Association of immunotypes with COVID-19 disease severity in active and convalescent individuals. (A) Left: Heatmap of CyTOF data of frequencies of 53 immune cell populations among the 6 group severity stratifications and divided into five clusters. Right: Box-and-whiskers plots showing means and IQR increased and reduced frequency of immune cell pollutions with disease severity. (B) Enumeration of immune cell frequencies compared across severity groups against healthy donors. Selected immunotypes mentioned in this study are shown in bold. (C) Profiles of immunotypes persisting in convalescent severe patients.
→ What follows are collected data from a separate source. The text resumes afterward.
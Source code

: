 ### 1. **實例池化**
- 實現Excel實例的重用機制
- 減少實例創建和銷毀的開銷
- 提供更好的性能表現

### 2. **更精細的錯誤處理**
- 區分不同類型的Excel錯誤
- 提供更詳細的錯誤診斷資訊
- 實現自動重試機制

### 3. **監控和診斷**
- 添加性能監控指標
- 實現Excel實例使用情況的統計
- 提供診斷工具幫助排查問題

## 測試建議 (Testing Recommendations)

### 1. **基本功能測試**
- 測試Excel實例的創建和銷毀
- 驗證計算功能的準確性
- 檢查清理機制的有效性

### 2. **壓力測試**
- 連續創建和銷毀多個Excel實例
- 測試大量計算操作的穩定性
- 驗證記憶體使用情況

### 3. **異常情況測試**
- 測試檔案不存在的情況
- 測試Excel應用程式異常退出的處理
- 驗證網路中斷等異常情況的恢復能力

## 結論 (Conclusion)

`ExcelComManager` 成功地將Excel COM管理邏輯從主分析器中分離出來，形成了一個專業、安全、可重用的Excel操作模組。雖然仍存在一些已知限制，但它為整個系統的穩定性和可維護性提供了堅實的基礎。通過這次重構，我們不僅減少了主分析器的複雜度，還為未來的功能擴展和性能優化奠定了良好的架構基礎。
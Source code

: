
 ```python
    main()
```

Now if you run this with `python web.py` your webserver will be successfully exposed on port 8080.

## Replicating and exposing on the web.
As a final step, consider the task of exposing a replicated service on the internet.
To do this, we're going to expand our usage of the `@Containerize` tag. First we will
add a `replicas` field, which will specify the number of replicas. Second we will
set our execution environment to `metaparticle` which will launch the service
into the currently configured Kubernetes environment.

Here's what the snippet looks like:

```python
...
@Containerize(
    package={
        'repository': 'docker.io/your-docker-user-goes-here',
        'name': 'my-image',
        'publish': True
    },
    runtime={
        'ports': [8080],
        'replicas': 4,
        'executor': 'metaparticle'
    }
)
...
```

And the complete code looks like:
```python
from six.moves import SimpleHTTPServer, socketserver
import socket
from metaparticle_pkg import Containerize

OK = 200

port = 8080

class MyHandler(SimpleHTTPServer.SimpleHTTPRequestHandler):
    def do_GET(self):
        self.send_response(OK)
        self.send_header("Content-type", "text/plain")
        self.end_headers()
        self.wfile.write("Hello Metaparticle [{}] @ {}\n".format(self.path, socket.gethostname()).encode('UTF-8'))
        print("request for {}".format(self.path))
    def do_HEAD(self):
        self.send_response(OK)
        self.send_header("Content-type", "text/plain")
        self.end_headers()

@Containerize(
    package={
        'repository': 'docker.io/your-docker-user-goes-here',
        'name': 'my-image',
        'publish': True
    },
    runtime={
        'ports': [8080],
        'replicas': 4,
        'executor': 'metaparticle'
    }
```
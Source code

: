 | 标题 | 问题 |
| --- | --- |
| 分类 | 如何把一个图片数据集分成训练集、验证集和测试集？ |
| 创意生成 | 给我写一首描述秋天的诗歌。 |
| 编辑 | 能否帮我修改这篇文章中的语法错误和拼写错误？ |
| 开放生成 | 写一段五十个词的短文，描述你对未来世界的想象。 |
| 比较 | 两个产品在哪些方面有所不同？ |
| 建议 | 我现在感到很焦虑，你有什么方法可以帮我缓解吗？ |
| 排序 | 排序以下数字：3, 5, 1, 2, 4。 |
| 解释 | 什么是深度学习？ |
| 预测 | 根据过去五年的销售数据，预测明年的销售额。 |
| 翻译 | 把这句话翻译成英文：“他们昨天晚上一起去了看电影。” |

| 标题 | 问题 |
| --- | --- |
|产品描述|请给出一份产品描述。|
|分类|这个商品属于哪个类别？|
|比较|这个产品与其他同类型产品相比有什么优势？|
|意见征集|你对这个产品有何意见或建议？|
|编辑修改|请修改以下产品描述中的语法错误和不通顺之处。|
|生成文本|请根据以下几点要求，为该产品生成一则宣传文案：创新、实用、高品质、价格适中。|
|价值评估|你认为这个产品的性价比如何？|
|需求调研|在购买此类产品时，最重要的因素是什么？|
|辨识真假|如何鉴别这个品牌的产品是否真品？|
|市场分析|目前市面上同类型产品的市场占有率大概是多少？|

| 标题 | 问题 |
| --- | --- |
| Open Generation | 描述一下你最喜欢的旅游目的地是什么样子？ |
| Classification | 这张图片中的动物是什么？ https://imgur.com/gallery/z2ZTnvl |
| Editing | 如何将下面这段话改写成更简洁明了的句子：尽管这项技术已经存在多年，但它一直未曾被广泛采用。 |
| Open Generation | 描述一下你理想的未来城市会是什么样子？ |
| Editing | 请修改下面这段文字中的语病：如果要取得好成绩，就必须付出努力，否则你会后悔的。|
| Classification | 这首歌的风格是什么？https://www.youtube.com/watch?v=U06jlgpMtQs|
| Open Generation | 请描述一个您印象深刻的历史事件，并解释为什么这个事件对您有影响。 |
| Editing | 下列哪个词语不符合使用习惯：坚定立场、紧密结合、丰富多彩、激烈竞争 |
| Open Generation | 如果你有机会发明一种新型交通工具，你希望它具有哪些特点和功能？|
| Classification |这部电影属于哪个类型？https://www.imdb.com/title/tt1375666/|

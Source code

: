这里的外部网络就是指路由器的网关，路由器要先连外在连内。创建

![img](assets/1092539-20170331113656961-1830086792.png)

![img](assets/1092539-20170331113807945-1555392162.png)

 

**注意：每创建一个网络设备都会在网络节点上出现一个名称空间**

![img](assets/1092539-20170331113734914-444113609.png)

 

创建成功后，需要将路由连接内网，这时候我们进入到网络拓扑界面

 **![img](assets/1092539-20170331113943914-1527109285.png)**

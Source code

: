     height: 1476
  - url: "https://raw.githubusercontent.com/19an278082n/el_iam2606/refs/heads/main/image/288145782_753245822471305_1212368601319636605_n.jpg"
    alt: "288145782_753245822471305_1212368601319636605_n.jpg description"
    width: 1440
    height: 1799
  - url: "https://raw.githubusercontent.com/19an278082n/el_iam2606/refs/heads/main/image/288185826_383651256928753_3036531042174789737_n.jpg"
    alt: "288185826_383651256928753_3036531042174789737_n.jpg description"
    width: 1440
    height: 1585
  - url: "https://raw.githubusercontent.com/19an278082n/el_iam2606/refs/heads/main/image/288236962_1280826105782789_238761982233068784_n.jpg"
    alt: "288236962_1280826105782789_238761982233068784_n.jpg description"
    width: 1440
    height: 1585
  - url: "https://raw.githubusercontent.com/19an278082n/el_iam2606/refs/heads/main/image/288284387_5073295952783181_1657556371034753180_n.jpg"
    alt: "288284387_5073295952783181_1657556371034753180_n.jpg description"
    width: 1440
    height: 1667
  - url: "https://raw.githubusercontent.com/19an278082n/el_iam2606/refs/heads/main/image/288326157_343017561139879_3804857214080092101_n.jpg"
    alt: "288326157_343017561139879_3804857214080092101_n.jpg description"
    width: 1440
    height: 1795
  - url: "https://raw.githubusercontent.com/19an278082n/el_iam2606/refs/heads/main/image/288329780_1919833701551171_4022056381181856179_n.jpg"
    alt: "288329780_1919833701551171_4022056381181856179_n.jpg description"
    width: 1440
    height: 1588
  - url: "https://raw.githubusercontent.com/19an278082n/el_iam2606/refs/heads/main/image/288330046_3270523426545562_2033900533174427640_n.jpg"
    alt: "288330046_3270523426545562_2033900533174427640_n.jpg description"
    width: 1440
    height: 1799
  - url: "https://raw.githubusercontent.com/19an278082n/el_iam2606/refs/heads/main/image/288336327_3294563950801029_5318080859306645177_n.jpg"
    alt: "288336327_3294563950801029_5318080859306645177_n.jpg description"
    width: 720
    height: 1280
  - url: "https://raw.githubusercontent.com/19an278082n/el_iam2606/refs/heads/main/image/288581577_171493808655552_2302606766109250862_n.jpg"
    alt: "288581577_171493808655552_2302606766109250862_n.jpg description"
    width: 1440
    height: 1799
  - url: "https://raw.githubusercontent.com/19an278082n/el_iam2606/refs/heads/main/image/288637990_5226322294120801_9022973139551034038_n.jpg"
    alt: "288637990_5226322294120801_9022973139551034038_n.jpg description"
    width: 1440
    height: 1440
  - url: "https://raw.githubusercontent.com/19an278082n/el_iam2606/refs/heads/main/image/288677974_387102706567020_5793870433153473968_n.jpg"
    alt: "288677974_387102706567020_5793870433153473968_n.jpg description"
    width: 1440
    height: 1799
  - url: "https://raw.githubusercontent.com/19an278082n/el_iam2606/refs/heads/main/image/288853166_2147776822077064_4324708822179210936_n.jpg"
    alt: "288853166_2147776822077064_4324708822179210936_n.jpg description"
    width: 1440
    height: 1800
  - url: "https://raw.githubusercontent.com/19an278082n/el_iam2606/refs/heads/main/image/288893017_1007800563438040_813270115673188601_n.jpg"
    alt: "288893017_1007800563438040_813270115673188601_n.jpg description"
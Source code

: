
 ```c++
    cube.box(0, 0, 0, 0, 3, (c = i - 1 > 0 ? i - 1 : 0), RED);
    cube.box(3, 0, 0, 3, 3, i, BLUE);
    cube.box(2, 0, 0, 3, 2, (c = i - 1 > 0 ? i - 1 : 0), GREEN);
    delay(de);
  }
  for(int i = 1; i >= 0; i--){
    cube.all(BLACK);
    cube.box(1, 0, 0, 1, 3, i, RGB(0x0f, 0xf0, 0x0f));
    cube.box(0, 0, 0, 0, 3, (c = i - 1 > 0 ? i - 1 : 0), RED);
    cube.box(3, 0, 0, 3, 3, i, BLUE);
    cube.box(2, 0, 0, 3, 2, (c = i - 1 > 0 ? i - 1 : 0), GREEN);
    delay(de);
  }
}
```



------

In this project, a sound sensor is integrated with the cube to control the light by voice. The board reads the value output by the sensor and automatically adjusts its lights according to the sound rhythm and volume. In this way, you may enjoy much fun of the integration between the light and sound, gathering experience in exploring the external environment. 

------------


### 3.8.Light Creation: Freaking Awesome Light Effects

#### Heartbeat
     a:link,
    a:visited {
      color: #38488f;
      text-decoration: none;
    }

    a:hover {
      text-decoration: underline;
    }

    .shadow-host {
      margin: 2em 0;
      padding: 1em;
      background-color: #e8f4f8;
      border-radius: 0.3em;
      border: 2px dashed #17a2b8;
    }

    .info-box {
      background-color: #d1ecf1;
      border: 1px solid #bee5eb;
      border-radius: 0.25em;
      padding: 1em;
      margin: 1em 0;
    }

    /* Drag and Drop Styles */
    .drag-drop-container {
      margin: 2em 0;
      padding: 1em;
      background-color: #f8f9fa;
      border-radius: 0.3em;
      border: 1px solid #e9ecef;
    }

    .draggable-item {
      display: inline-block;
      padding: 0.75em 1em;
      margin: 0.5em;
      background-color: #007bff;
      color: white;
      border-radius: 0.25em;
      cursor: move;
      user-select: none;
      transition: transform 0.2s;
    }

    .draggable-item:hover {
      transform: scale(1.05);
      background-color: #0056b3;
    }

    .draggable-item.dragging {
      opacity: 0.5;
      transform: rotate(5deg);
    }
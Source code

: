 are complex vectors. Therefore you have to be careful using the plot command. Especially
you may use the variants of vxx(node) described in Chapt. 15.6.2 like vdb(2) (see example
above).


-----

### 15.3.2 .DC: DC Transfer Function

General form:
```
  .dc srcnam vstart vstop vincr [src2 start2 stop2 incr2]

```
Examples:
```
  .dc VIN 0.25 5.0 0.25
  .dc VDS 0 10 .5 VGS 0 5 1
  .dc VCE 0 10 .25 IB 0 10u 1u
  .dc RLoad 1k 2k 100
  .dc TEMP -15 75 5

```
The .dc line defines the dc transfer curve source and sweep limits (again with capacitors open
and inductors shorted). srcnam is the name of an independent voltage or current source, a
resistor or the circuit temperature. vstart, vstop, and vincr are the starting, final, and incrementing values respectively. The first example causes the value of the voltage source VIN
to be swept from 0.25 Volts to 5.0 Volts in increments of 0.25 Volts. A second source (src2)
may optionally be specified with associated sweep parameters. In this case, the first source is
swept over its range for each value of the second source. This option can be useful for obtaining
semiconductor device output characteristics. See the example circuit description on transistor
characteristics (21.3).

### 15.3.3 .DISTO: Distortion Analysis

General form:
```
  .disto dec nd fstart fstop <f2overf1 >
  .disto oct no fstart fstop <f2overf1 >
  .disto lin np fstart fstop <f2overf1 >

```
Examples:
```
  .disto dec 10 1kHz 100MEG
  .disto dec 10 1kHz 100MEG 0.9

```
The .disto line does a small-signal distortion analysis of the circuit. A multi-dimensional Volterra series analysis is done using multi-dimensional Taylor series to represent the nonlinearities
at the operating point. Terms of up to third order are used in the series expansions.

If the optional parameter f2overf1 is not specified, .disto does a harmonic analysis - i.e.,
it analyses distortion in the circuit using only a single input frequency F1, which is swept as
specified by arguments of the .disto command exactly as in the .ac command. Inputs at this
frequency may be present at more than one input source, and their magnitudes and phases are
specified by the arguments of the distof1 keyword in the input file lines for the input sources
Immunotypes of LD Neu, HLA-DR⁺CD38⁺ CD8⁺ T cells, CD86⁺/CD123⁺ NC. Mono and C56^Dim NK cells, are further defined by co-expression of PD-L1, IgA, CD11b, CD16, CD24 or CD45RO frequencies. Scatter plots depict the means with SEM. ns, not significant, *p < 0.03; **p < 0.002; ***p < 0.0002, ****p < 0.0001 (Kruskal-Wallis test with multiple comparison corrected on each disease severity group versus total healthy). See Supplementary Figure 7 for comparisons with Vδ2 T and NKT cells.

Figure 6

Characterization of cytokines in COVID-19 patients. (A) Changes in cytokine levels among COVID-19 patients based on timing and severity. The heatmap shows the z-scores of the mean logarithmically transformed concentration of the 13 cytokines (of a total of 28) showing significant differences between any of the 6 severity groups. The z-scores are colored in red for positive values and in blue for negative values. The cytokines are clustered using hierarchical clustering using Euclidean distances into four clusters, which are labeled 1 to 4 in the figure. (B) Box plots of selected cytokines showing differences in timing and/or severity. The timing (left panels) refers to the plasma cytokine levels detected on the respective day post illness onset (PIO), the severity (right panels) to the levels detected in the 6 severity groups. Red colors refer to samples from the active phase, green to convalescence phase. An interactive viewer is available in the online content: data availability section. (C) Associations between cytokine level and cell frequency during active and convalescent phase. The heatmap displays the strength of the association indicated by the correlation coefficient (rho). Color indicated the direction (Red: positive, blue: negative). Only associations abs(rho) > 0.3 and p < 0.05 are shown. Selected examples of these correlations are shown in the scatter plots. An interactive viewer is available in the Materials and Methods: Data and Code Availability section.

Figure 7

A node-edge interaction network of the cytokine level and immune cellular frequencies in COVID-19 patients. Association are shown with regard to the timing (A, B) and the severity (C, D). Nodes represent either cytokines (white) or immunotypes (colored). The central node represents the “comparison of interest”. The edges represent significant associations between two nodes with the thickness indicating the strength either based on fold change or correlation coefficient (rho). Color indicates the direction (Red: positive, blue: negative), dotted lines indicate associations with cytokines. For the central node, only associations with abs(rho) > 0.3 and p < 0.05 are colored and shown as bar charts on the right. For the timing (A, B) these bar charts indicate the fold changes in the early active; median day 9 PIO (A), and late active state; median day 24 PIO (B) in reference to late convalescent state while for the severity (C, D) they represent the correlation coefficient (rho) in reference to the severity groups in the active (C) and convalescent state (D). The number code of the immunotype is listed in Supplementary Table 3 , an interactive network viewer is available in the Materials and Methods: Data and Code Availability section. ⁺⁺ denotes highly stained immunotype.